Cultural Cocktail Hour
In the news: “Fake” Van Gogh determined to be real
In an unusual twist, the very same museum that declared a Van Gogh painting to be fake in 1991 now declares it to be an authenticated work by the Dutch master.
The 1888 landscape painting “Sunset at Montmajour,” has now been hailed by the Van Gogh Museum in Amsterdam as a “high point” of Van Gogh’s “artistic achievement.”
“A discovery of this magnitude has never before occurred in the history of the Van Gogh Museum,” declared Axel Ruger, the museum’s director,
The painting has been stashed in an attic for four decades, as two of its previous collectors were told that it was a fake.
Questions abound.
1. If it were not for the tenacity of the collector who absolutely insisted on taking it back to the Van Gogh museum (that had declared it a fake) for a second time, this painting may have lived in an attic in perpetuity.
What went wrong during the authentication process in 1991?
2. The painting originally came from the collection of Van Gogh’s brother, Theo Van Gogh.
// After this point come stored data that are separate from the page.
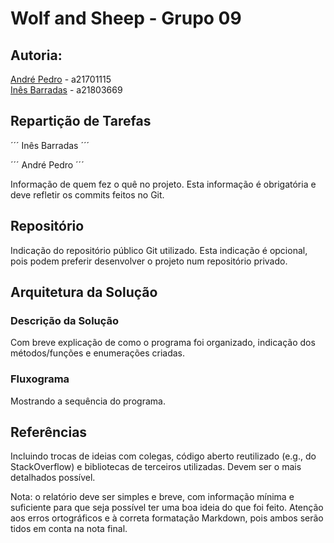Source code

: # Wolf and Sheep - Grupo 09

## Autoria:
[André Pedro](https://github.com/andre-pedro) - a21701115  
[Inês Barradas](https://github.com/kiray96) - a21803669

## Repartição de Tarefas
´´´
Inês Barradas
´´´


´´´
André Pedro
´´´ 


Informação de quem fez o quê no projeto. Esta informação é obrigatória e deve
refletir os commits feitos no Git.


## Repositório 
Indicação do repositório público Git utilizado. Esta indicação é opcional, pois
podem preferir desenvolver o projeto num repositório privado.

## Arquitetura da Solução

### Descrição da Solução
Com breve explicação de como o programa foi organizado, indicação dos
métodos/funções e enumerações criadas.
### Fluxograma
Mostrando a sequência do programa.

## Referências
Incluindo trocas de ideias com colegas, código aberto reutilizado (e.g., do
StackOverflow) e bibliotecas de terceiros utilizadas. Devem ser o mais
detalhados possível.

Nota: o relatório deve ser simples e breve, com informação mínima e suficiente
para que seja possível ter uma boa ideia do que foi feito. Atenção aos erros 
ortográficos e à correta formatação Markdown, pois ambos serão tidos em conta 
na nota final.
What better provenance than that of the painter’s closest relative (and artistic patron)?
3. After being discarded to the attic again in 1991, did the painting’s quality decline in those two decades?
Art sleuths, this case is far from over.
I think that heads (or ears) may roll at the Van Gogh Museum after this mess is sorted.
At least the painting can now see the light of day!